I created a relatively small dynamic banner rotation script with icons at the bottom for bringing a particular banner into focus. Firing a mouseenter over a banner pauses the show, but sometimes when I mouseout from my banner, the delay for certain banners gets shortened. I'd even understand if it just happened once, but the delay is then set for that shorter amount of time every time the banner comes back around in the rotation, and often the shortening happens in one other place in the list of banners, as well. Sometimes this can be corrected by an as yet undetermined set of actions. I'm starting to suspect that my logic is catching the loop in the middle somewhere and so the process branches out, runs two loops, which appear to speed up the calling of the showNextBanner function. Not sure how to solve this. I've put in tests to see if it's currently in play mode, to no avail.

I include what I think are the relevant parts of the code below.

        var firstRun = true;
        var play = true;
        var current = 0;

        var banners = $$( '.banner' ); 
        banners.invoke( 'hide' );
        var images = $$( '.image' );
        var icons = $$( '.icon' );
        //dynamically clones an initial icon to match the number of banners
        initIcons();

        banners.invoke( 'observe', 'mouseenter', function( field ) {
            play = false;
        });

        banners.invoke( 'observe', 'mouseleave', function( field ) {
            if( !play ) {
                play = true;
                showNextBanner().delay(3);
            }
        });

        icons.invoke( 'observe', 'click', function( field ) {
                play = false;
                hideBanner( current );
                showBanner( findObj( icons, field.findElement()));
        });


        showNextBanner().delay(3); 


        function hideBanner( which ) {
            icons[ which ].src = blankIconSRC;
            banners[ which ].hide();
        }


        function showBanner( which ) {
            icons[ which ].src = selectedIconSRC;
            banners[ which ].show();
            current = which;
        }


        // loops the hiding and showing of icons 
        // (mouseenter sets play to false)
        function showNextBanner() {
            if( play ) {
                if( !firstRun ) {
                    if( ++current == banners.length ) current = 0;    
                    var previous = 0;
                    ( current == 0 )? previous = banners.length - 1: previous = current - 1;
                    hideBanner( previous );
                } else {
                    icons[0].src = selectedIconSRC;
                    firstRun = false;
                }
                showBanner( current );
                showNextBanner.delay(3);
            }
        }
    }());

After all that, the client wants a jQuery solution so he can have a slide-in effect not available via scriptaculous. So all that work is down the drain. The good news is that I can just use jCarousel, probably, and tweak the stylesheet. Thanks for the help!

Was it helpful?

Solution

I suspect what is happening is that you've got multiple .delay calls stacking up. So you've got one with less than 3 seconds remaining and showNextBanner is called again, setting another delay timer.
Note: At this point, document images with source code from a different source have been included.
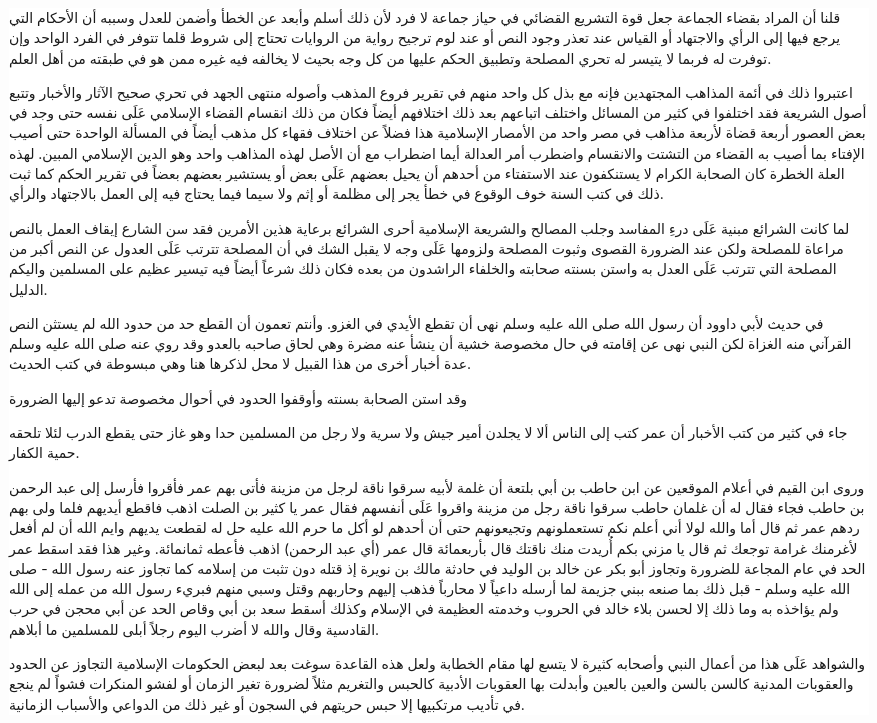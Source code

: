  قلنا أن المراد بقضاء الجماعة جعل قوة التشريع القضائي في حياز جماعة لا فرد لأن ذلك أسلم وأبعد عن الخطأ وأضمن للعدل وسببه أن الأحكام التي يرجع فيها إلى الرأي والاجتهاد أو القياس عند تعذر وجود النص أو عند لوم ترجيح رواية من الروايات تحتاج إلى شروط قلما تتوفر في الفرد الواحد وإن توفرت له فربما لا يتيسر له تحري المصلحة وتطبيق الحكم عليها من كل وجه بحيث لا يخالفه فيه غيره ممن هو في طبقته من أهل العلم. 



 اعتبروا ذلك في أئمة المذاهب المجتهدين فإنه مع بذل كل واحد منهم في تقرير فروع المذهب وأصوله منتهى الجهد في تحري صحيح الآثار والأخبار وتتبع أصول الشريعة فقد اختلفوا في كثير من المسائل واختلف اتباعهم بعد ذلك اختلافهم أيضاً فكان من ذلك انقسام القضاء الإسلامي عَلَى نفسه حتى وجد في بعض العصور أربعة قضاة لأربعة مذاهب في مصر واحد من الأمصار الإسلامية هذا فضلاً عن اختلاف فقهاء كل مذهب أيضاً في المسألة الواحدة حتى أصيب الإفتاء بما أصيب به القضاء من التشتت والانقسام واضطرب أمر العدالة أيما اضطراب مع أن الأصل لهذه المذاهب واحد وهو الدين الإسلامي المبين.   لهذه العلة الخطرة كان الصحابة الكرام لا يستنكفون عند الاستفتاء من أحدهم أن يحيل بعضهم عَلَى بعض أو يستشير بعضهم بعضاً في تقرير الحكم كما ثبت ذلك في كتب السنة خوف الوقوع في خطأ يجر إلى مظلمة أو إثم ولا سيما فيما يحتاج فيه إلى العمل بالاجتهاد والرأي. 



 لما كانت الشرائع مبنية عَلَى درءِ المفاسد وجلب المصالح والشريعة الإسلامية أحرى الشرائع برعاية هذين الأمرين فقد سن الشارع إيقاف العمل بالنص مراعاة للمصلحة ولكن عند الضرورة القصوى وثبوت المصلحة ولزومها عَلَى وجه لا يقبل الشك في أن المصلحة تترتب عَلَى العدول عن النص أكبر من المصلحة التي تترتب عَلَى العدل به واستن بسنته صحابته والخلفاء الراشدون من بعده فكان ذلك شرعاً أيضاً فيه تيسير عظيم على المسلمين واليكم الدليل. 



 في حديث لأبي داوود أن رسول الله صلى الله عليه وسلم نهى أن تقطع الأيدي في الغزو. وأنتم تعمون أن القطع حد من حدود الله لم يستثن النص القرآني منه الغزاة لكن النبي نهى عن إقامته في حال مخصوصة خشية أن ينشأ عنه مضرة وهي لحاق صاحبه بالعدو وقد روي عنه صلى الله عليه وسلم عدة أخبار أخرى من هذا القبيل لا محل لذكرها هنا وهي مبسوطة في كتب الحديث. 



 وقد استن الصحابة بسنته وأوقفوا الحدود في أحوال مخصوصة تدعو إليها الضرورة 



 جاء في كثير من كتب الأخبار أن عمر كتب إلى الناس ألا لا يجلدن أمير جيش ولا سرية ولا رجل من المسلمين حدا وهو غاز حتى يقطع الدرب لئلا تلحقه حمية الكفار. 



 وروى ابن القيم في أعلام الموقعين عن ابن حاطب بن أبي بلتعة أن غلمة لأبيه سرقوا ناقة لرجل من مزينة فأتى بهم عمر فأقروا فأرسل إلى عبد الرحمن بن حاطب فجاء فقال له أن غلمان حاطب سرقوا ناقة رجل من مزينة واقروا عَلَى أنفسهم فقال عمر يا كثير بن الصلت اذهب فاقطع أيديهم فلما ولى بهم ردهم عمر ثم قال أما والله لولا أني أعلم نكم تستعملونهم وتجيعونهم حتى أن أحدهم لو أكل ما حرم الله عليه حل له لقطعت يديهم وايم الله أن لم أفعل لأغرمنك غرامة توجعك ثم قال يا مزني بكم أُريدت منك ناقتك قال بأربعمائة قال عمر (أي عبد الرحمن) اذهب فأعطه ثمانمائة.   وغير هذا فقد اسقط عمر الحد في عام المجاعة للضرورة وتجاوز أبو بكر عن خالد بن الوليد في حادثة مالك بن نويرة إذ قتله دون تثبت من إسلامه كما تجاوز عنه رسول الله - صلى الله عليه وسلم - قبل ذلك بما صنعه ببني جزيمة لما أرسله داعياً لا محارباً فذهب إليهم وحاربهم وقتل وسبي منهم فبريء رسول الله من عمله إلى الله ولم يؤاخذه به وما ذلك إلا لحسن بلاء خالد في الحروب وخدمته العظيمة في الإسلام وكذلك أسقط سعد بن أبي وقاص الحد عن أبي محجن في حرب القادسية وقال والله لا أضرب اليوم رجلاً أبلى للمسلمين ما أبلاهم. 



 والشواهد عَلَى هذا من أعمال النبي وأصحابه كثيرة لا يتسع لها مقام الخطابة ولعل هذه القاعدة سوغت بعد لبعض الحكومات الإسلامية التجاوز عن الحدود والعقوبات المدنية كالسن بالسن والعين بالعين وأبدلت بها العقوبات الأدبية كالحبس والتغريم مثلاً لضرورة تغير الزمان أو لفشو المنكرات فشواً لم ينجع في تأديب مرتكبيها إلا حبس حريتهم في السجون أو غير ذلك من الدواعي والأسباب الزمانية. 
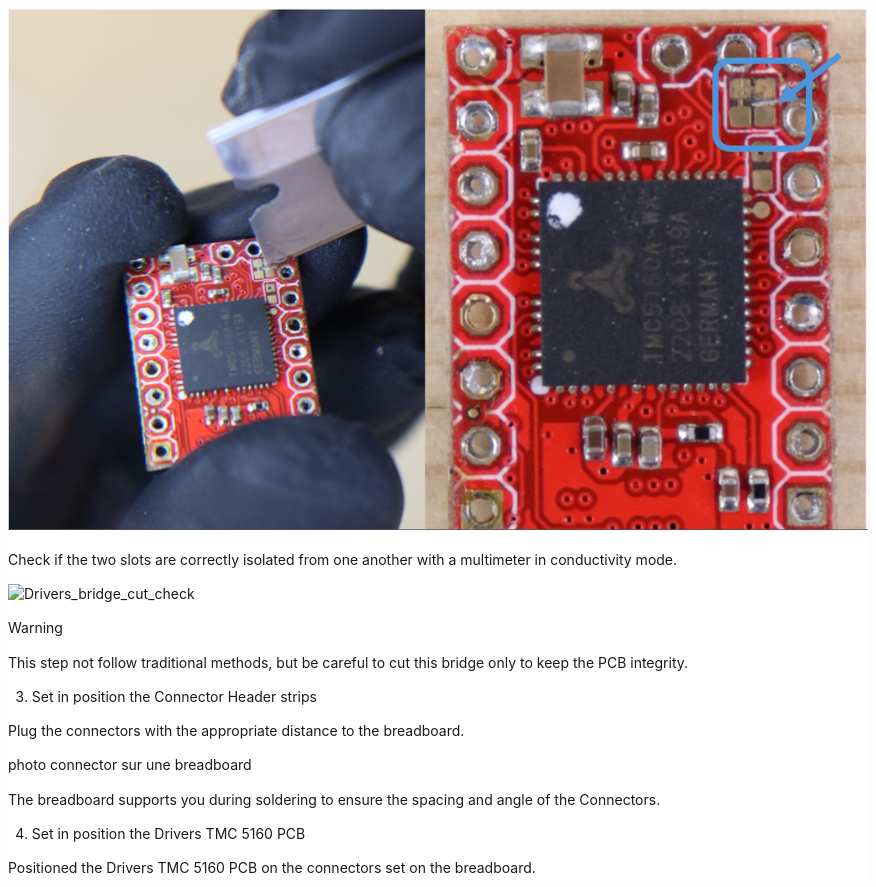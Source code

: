 ![Drivers_bridge_cut](images/Drivers_bridge_cut.PNG "Drivers_bridge_cut")

Check if the two slots are correctly isolated from one another with a multimeter in conductivity mode.

![Drivers_bridge_cut_check](images/Drivers_bridge_cut_check.JPG "Drivers_bridge_cut_check")

>[!WARNING]
> This step not follow traditional methods, but be careful to cut this bridge only to keep the PCB integrity.

3.  Set in position the Connector Header strips

Plug the connectors with the appropriate distance to the breadboard.

photo connector sur une breadboard

The breadboard supports you during soldering to ensure the spacing and angle of the Connectors.


4.  Set in position the Drivers TMC 5160 PCB

Positioned the Drivers TMC 5160 PCB on the connectors set on the breadboard.
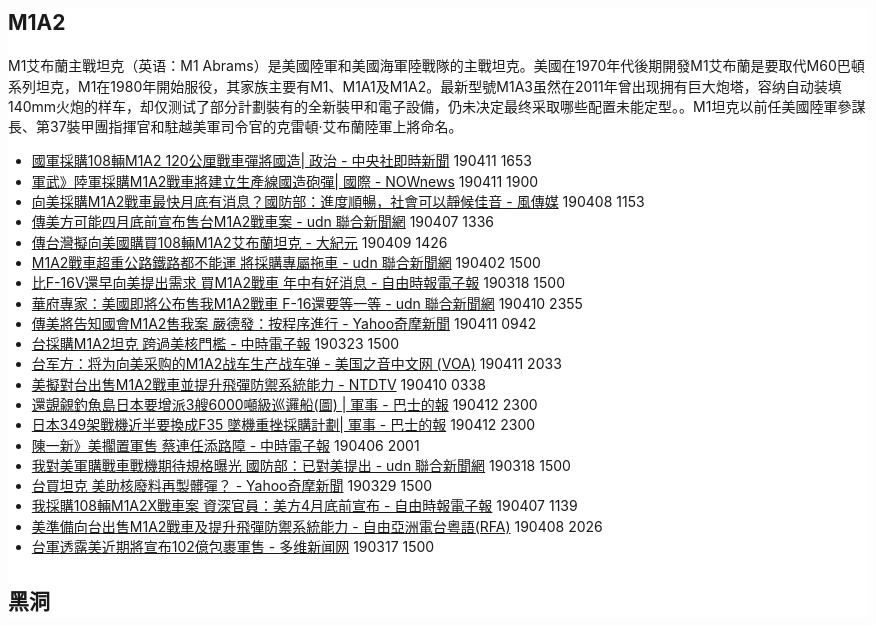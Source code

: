 ## M1A2

M1艾布蘭主戰坦克（英语：M1 Abrams）是美國陸軍和美國海軍陸戰隊的主戰坦克。美國在1970年代後期開發M1艾布蘭是要取代M60巴頓系列坦克，M1在1980年開始服役，其家族主要有M1、M1A1及M1A2。最新型號M1A3虽然在2011年曾出现拥有巨大炮塔，容纳自动装填140mm火炮的样车，却仅测试了部分計劃裝有的全新裝甲和電子設備，仍未决定最终采取哪些配置未能定型。。M1坦克以前任美國陸軍參謀長、第37裝甲團指揮官和駐越美軍司令官的克雷頓·艾布蘭陸軍上將命名。
- [國軍採購108輛M1A2 120公厘戰車彈將國造| 政治 - 中央社即時新聞](https://www.cna.com.tw/news/aipl/201904110202.aspx "國軍採購108輛M1A2 120公厘戰車彈將國造| 政治 - 中央社即時新聞") 190411 1653
- [軍武》陸軍採購M1A2戰車將建立生產線國造砲彈| 國際 - NOWnews](https://www.nownews.com/news/20190411/3318983/ "軍武》陸軍採購M1A2戰車將建立生產線國造砲彈| 國際 - NOWnews") 190411 1900
- [向美採購M1A2戰車最快月底有消息？國防部：進度順暢，社會可以靜候佳音 - 風傳媒](https://www.storm.mg/article/1150410 "向美採購M1A2戰車最快月底有消息？國防部：進度順暢，社會可以靜候佳音 - 風傳媒") 190408 1153
- [傳美方可能四月底前宣布售台M1A2戰車案 - udn 聯合新聞網](https://udn.com/news/story/10930/3741645 "傳美方可能四月底前宣布售台M1A2戰車案 - udn 聯合新聞網") 190407 1336
- [傳台灣擬向美國購買108輛M1A2艾布蘭坦克 - 大紀元](http://www.epochtimes.com/b5/19/4/9/n11172979.htm "傳台灣擬向美國購買108輛M1A2艾布蘭坦克 - 大紀元") 190409 1426
- [M1A2戰車超重公路鐵路都不能運 將採購專屬拖車 - udn 聯合新聞網](https://udn.com/news/story/10930/3732371 "M1A2戰車超重公路鐵路都不能運 將採購專屬拖車 - udn 聯合新聞網") 190402 1500
- [比F-16V還早向美提出需求 買M1A2戰車 年中有好消息 - 自由時報電子報](https://m.ltn.com.tw/news/politics/paper/1274877 "比F-16V還早向美提出需求 買M1A2戰車 年中有好消息 - 自由時報電子報") 190318 1500
- [華府專家：美國即將公布售我M1A2戰車 F-16還要等一等 - udn 聯合新聞網](https://udn.com/news/story/10930/3749068 "華府專家：美國即將公布售我M1A2戰車 F-16還要等一等 - udn 聯合新聞網") 190410 2355
- [傳美將告知國會M1A2售我案 嚴德發：按程序進行 - Yahoo奇摩新聞](https://tw.news.yahoo.com/%E5%82%B3%E7%BE%8E%E5%B0%87%E5%91%8A%E7%9F%A5%E5%9C%8B%E6%9C%83m1a2%E5%94%AE%E6%88%91%E6%A1%88-%E5%9A%B4%E5%BE%B7%E7%99%BC-%E6%8C%89%E7%A8%8B%E5%BA%8F%E9%80%B2%E8%A1%8C-014239707.html "傳美將告知國會M1A2售我案 嚴德發：按程序進行 - Yahoo奇摩新聞") 190411 0942
- [台採購M1A2坦克 跨過美核門檻 - 中時電子報](https://www.chinatimes.com/newspapers/20190323000163-260301 "台採購M1A2坦克 跨過美核門檻 - 中時電子報") 190323 1500
- [台军方：将为向美采购的M1A2战车生产战车弹 - 美国之音中文网 (VOA)](https://www.voachinese.com/a/US-tanks-sale-to-Taiwan-on-schedule-20190411/4871307.html "台军方：将为向美采购的M1A2战车生产战车弹 - 美国之音中文网 (VOA)") 190411 2033
- [美擬對台出售M1A2戰車並提升飛彈防禦系統能力 - NTDTV](https://www.ntdtv.com/b5/2019/04/08/a102551888.html "美擬對台出售M1A2戰車並提升飛彈防禦系統能力 - NTDTV") 190410 0338
- [還覬覦釣魚島日本要增派3艘6000噸級巡邏船(圖) | 軍事 - 巴士的報](https://www.bastillepost.com/hongkong/article/4238204 "還覬覦釣魚島日本要增派3艘6000噸級巡邏船(圖) | 軍事 - 巴士的報") 190412 2300
- [日本349架戰機近半要換成F35 墜機重挫採購計劃| 軍事 - 巴士的報](https://www.bastillepost.com/hongkong/article/4238681 "日本349架戰機近半要換成F35 墜機重挫採購計劃| 軍事 - 巴士的報") 190412 2300
- [陳一新》美擱置軍售 蔡連任添路障 - 中時電子報](https://www.chinatimes.com/opinion/20190406002422-262105?chdtv= "陳一新》美擱置軍售 蔡連任添路障 - 中時電子報") 190406 2001
- [我對美軍購戰車戰機期待規格曝光 國防部：已對美提出 - udn 聯合新聞網](https://udn.com/news/story/10930/3703648 "我對美軍購戰車戰機期待規格曝光 國防部：已對美提出 - udn 聯合新聞網") 190318 1500
- [台買坦克 美助核廢料再製髒彈？ - Yahoo奇摩新聞](https://tw.news.yahoo.com/%E5%8F%B0%E8%B2%B7%E5%9D%A6%E5%85%8B-%E7%BE%8E%E5%8A%A9%E6%A0%B8%E5%BB%A2%E6%96%99%E5%86%8D%E8%A3%BD%E9%AB%92%E5%BD%88-215008266--finance.html "台買坦克 美助核廢料再製髒彈？ - Yahoo奇摩新聞") 190329 1500
- [我採購108輛M1A2X戰車案 資深官員：美方4月底前宣布 - 自由時報電子報](https://m.ltn.com.tw/news/politics/breakingnews/2751212 "我採購108輛M1A2X戰車案 資深官員：美方4月底前宣布 - 自由時報電子報") 190407 1139
- [美準備向台出售M1A2戰車及提升飛彈防禦系統能力 - 自由亞洲電台粵語(RFA)](https://www.rfa.org/cantonese/news/htm/tw-defence-04082019082225.html "美準備向台出售M1A2戰車及提升飛彈防禦系統能力 - 自由亞洲電台粵語(RFA)") 190408 2026
- [台軍透露美近期將宣布102億包裹軍售 - 多维新闻网](http://news.dwnews.com/taiwan/big5/news/2019-03-17/60123950.html "台軍透露美近期將宣布102億包裹軍售 - 多维新闻网") 190317 1500

## 黑洞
As I read the docs, it appears .delay is intended to put gaps in the jquery event pipeline, rather than actually delay function calls. You may benefit from switching to calling setTimeout instead of delay, so that you get a handle to the timeout, which you can then cancel before setting a new timeout (or cancel if play is set to false, then reset when play is true again) This is mentioned in the JQuery docs for .delay

OTHER TIPS

My guess is that since you don't "cancel" the delay()'ed function, they hang around for too long, but they don't do anything when they fire, because play is false. But once play is true again, the all start having an effect again.

You can save the returned value for delay() and cancel the timer by using clearTimeout() with the value.

However, I'd also suggest that you use a single container for all the banners (and maybe put the the icons in there too), and set the mouseenter/mouseleave events on that, rather than on individual banners. Then there's just a single element that'll start/stop the banner rotation. If you also split everything up in specific functions that play and stop the rotation, and one to show a specific banner, you can possibly get a cleaner code structure.